Retinal neuronal cell loss prevents abnormal retinal vascular growth in a rat model of retinopathy of prematurity.

A short-term blockade of the vascular endothelial growth factor (VEGF)-mediated pathway in neonatal rats results in formation of severe retinopathy of prematurity (ROP)-like retinal blood vessels. The present study aimed to examine the role of retinal neurons in the formation of abnormal retinal blood vessels. Newborn rats were treated subcutaneously with the VEGF receptor tyrosine kinase inhibitor, KRN633 (10 mg/kg), or its vehicle (0.5% methylcellulose in water) on postnatal day (P) 7 and P8. To induce excitotoxic loss of retinal neurons, N-methyl-D-aspartic acid (NMDA) was injected into the vitreous chamber of the eye on P9. Changes in retinal morphology, blood vessels, and proliferative status of vascular cells were evaluated on P11 and P14. The number of cells in the ganglion cell layer and the thickness of the inner plexiform layer and inner nuclear layer were significantly decreased 2 days (P11) after NMDA treatment. The pattern and degree of NMDA-induced changes in retinal morphology were similar between vehicle-treated (control) and KRN633-treated (ROP) rats.
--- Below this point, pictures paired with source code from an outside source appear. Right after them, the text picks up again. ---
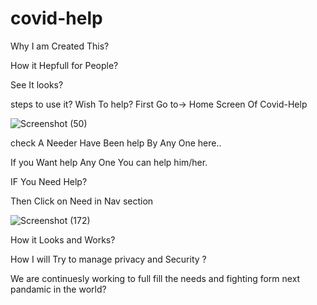 # covid-help

Why I am Created This?



How it Hepfull for People?




See It looks?





steps to use it?
Wish To  help?
First Go to->
Home Screen Of Covid-Help

![Screenshot (50)](https://user-images.githubusercontent.com/54685327/127109671-132c8d98-be9b-4ba7-afbe-7a83e12ebb65.png)

check A Needer Have Been help By Any One here..




If you Want help Any One You can help him/her.


IF You Need Help?

Then Click on Need in Nav section

![Screenshot (172)](https://user-images.githubusercontent.com/54685327/127110075-f57b90f3-233f-46e7-a3da-c1849e07bfb3.png)





How it Looks and Works?




How I will Try to manage privacy and Security ?





We are continuesly working to full fill the needs and fighting form next pandamic in the world?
In ROP rats, increases in the density of capillaries, the tortuosity index of arteries, and the proliferating vascular cells were observed on P14. The expansion of the endothelial cell network was prevented, and the capillary density and the number of proliferating cells were reduced in NMDA-treated retinas of both control and ROP rats. Following NMDA-induced neuronal cell loss, no ROP-like blood vessels were observed in the retinas. These results suggest that retinal neurons play an important role in the formation of normal and ROP-like retinal blood vessels.